- [What is needed] Filter the entries below, keeping only lines with "push".

(Records from a dataset)
◆ ◆ ◆

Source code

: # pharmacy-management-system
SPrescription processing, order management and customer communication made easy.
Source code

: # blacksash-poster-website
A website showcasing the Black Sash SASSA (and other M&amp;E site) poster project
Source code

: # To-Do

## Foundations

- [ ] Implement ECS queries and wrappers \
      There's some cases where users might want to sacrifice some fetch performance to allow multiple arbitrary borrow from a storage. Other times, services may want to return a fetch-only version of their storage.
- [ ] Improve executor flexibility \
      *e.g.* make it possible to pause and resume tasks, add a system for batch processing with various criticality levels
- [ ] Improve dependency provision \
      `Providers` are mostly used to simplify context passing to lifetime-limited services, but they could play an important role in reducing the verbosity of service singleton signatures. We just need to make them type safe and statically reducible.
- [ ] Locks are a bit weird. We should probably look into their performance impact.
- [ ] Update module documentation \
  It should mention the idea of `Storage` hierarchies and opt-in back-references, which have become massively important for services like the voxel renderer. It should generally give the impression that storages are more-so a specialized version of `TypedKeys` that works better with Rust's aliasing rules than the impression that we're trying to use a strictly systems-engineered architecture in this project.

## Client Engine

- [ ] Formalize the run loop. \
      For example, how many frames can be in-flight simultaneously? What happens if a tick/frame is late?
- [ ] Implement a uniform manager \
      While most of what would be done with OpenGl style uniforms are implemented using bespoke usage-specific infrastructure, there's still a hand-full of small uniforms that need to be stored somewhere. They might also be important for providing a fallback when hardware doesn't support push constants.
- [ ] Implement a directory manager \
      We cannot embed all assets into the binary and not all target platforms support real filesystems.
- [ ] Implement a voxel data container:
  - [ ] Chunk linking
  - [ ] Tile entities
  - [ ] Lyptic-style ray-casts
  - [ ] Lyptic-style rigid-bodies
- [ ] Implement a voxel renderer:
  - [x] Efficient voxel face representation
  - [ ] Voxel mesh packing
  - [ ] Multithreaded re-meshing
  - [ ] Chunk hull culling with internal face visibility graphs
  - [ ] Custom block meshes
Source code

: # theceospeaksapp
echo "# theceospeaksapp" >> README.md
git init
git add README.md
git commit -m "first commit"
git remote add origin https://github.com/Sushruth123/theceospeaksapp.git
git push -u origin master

◆ ◆ ◆

- [Solved problem]
      While most of what would be done with OpenGl style uniforms are implemented using bespoke usage-specific infrastructure, there's still a hand-full of small uniforms that need to be stored somewhere. They might also be important for providing a fallback when hardware doesn't support push constants.
git push -u origin master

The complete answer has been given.